A cat on a lead though.
I've always worried about homeless people owning animals anyway, it's another mouth to feed, and if the persons not eating due to a lack of cash, or spending his/her money on cider, what's the animal having? not much.
And a cat? they are meant to have the freedom to go wherever they want, not be on a lead.
I turned onto Euston road and wondered about my fractious relationship with cats, and a painful memory hit me,
I was 12 years old and home sick from school. I'd spent the day lying on the sofa watching the young ones on video, and covering my school books with sticky back plastic. Like we all did.
Anyway our cat Spice jumped onto me and, facing me, settled down for a snooze. I stared at Spice for a while and marveled at her whiskers, I was drawn to how long they were, and the precise way they curved outwards. Now I'm not sure what came over me but I had the overwhelming urge to give spice's whiskers a trim. I still don't know why.
I reached for the scissors that were on the floor and sized them up, with a quick snip the right ones were off. Spice didn't really flinch and they looked lob sided but I'd lost the urge to continue, maybe because I knew that it might not have been a great idea.
We lay there for a bit and then Spice gave herself a shake and jumped off me and made for the door, but her elegant walk had turned into more of a drunken stagger, and I watched with increasing horror as she walked straight into the frame of the door.

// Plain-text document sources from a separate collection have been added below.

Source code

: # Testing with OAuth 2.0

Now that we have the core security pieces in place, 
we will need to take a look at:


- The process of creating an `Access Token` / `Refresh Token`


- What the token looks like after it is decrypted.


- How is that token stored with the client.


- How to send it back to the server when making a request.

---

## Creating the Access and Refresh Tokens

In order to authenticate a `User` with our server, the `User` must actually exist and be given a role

As I lay there listening to Spice banging into stuff in the hallway I knew that I was dead, so I did the instinctive thing, I got rid of the evidence and decided to play very dumb.

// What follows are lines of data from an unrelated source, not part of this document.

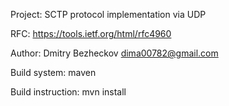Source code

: Project: SCTP protocol implementation via UDP

RFC: https://tools.ietf.org/html/rfc4960

Author: Dmitry Bezheckov dima00782@gmail.com

Build system: maven

Build instruction: mvn install
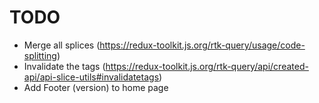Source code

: TODO
====

+ Merge all splices (https://redux-toolkit.js.org/rtk-query/usage/code-splitting)
+ Invalidate the tags (https://redux-toolkit.js.org/rtk-query/api/created-api/api-slice-utils#invalidatetags)
+ Add Footer (version) to home page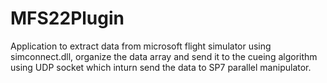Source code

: # MFS22Plugin

Application to extract data from microsoft flight simulator using simconnect.dll, organize the data array and send it to the cueing algorithm using UDP socket which inturn send the data to SP7 parallel manipulator.
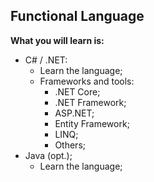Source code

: ## Functional Language

**What you will learn is:**

- C# / .NET:
  - Learn the language;
  - Frameworks and tools:
    - .NET Core;
    - .NET Framework;
    - ASP.NET;
    - Entity Framework;
    - LINQ;
    - Others;
- Java (opt.);
  - Learn the language;
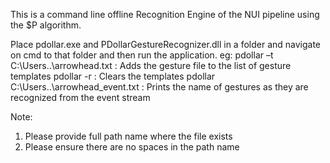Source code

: This is a command line offline Recognition Engine of the NUI pipeline using the $P algorithm.

Place pdollar.exe and PDollarGestureRecognizer.dll in a folder and navigate on cmd to that folder and then run the application.
eg:
pdollar –t C:\Users\..\arrowhead.txt : Adds the gesture file to the list of gesture templates
pdollar -r : Clears the templates
pdollar C:\Users\..\arrowhead_event.txt : Prints the name of gestures as they are recognized from the event stream

Note:
1. Please provide full path name where the file exists
2. Please ensure there are no spaces in the path name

It got close to when my sister and I would normally be getting home from school so I decided to go to bed, and get as far away from the cat as possible.

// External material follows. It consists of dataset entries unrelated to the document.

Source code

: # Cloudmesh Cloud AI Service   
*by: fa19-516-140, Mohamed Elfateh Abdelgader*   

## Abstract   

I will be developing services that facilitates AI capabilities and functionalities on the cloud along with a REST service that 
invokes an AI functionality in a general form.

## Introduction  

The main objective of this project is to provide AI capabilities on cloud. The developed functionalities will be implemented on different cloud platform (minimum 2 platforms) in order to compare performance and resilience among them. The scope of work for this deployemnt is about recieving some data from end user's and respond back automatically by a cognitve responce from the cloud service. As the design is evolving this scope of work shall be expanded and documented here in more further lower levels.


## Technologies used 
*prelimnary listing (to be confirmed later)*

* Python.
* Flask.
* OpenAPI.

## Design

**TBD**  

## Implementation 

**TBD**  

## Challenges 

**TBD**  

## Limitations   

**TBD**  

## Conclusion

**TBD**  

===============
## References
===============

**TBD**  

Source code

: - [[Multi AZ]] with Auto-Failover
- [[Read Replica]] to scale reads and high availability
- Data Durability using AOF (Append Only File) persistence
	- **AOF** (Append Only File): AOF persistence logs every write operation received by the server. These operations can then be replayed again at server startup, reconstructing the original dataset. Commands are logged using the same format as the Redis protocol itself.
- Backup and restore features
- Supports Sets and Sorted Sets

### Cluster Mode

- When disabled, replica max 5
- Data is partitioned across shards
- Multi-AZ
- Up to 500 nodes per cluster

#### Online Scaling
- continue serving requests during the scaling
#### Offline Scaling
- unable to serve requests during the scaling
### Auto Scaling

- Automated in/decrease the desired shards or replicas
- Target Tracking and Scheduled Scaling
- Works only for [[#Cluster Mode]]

My sister came home and I would say it was about 1 and a half minutes until I heard her scream my name, which was quickly followed by the sound of her vaulting the stairs three at a time, and the inevitable sound of her running down the landing, and kicking my door in.
I protested my innocence, but my apoplectic sister was rightly having none of it. And it got worst when my parents came home.
Spice and I reconciled after I watched her give birth to kittens, and the whiskers grew back eventually.
As I got nearer home I saw 2 fellas having a piss in the street, not a back alley you understand, but on a main road. It's just not right but it's nowhere near as bad as when I watched a women squat down outside greggs the bakers opposite Cardiff central bus station. It was a Saturday evening at around 6pm.
She was wearing a tiny white miniskirt, and as we stepped over the little river of piss she'd created, she looked up and drawled,
"alright boys?" at us. It was horrific.
Anyway, the mixture of childhood guilt and piss imagery didn't do my running any favors and I felt that it had taken way too long. Turned out I ran 6 miles in 42 minutes.
7 minute miles. I felt like it was slow and I know I can go faster so it ended up being quite a positive run,
Musical support came from High Contrast's old Mixmag live comp. A quality rolling mix that peaks and troughs in exactly the right moments when you're running along.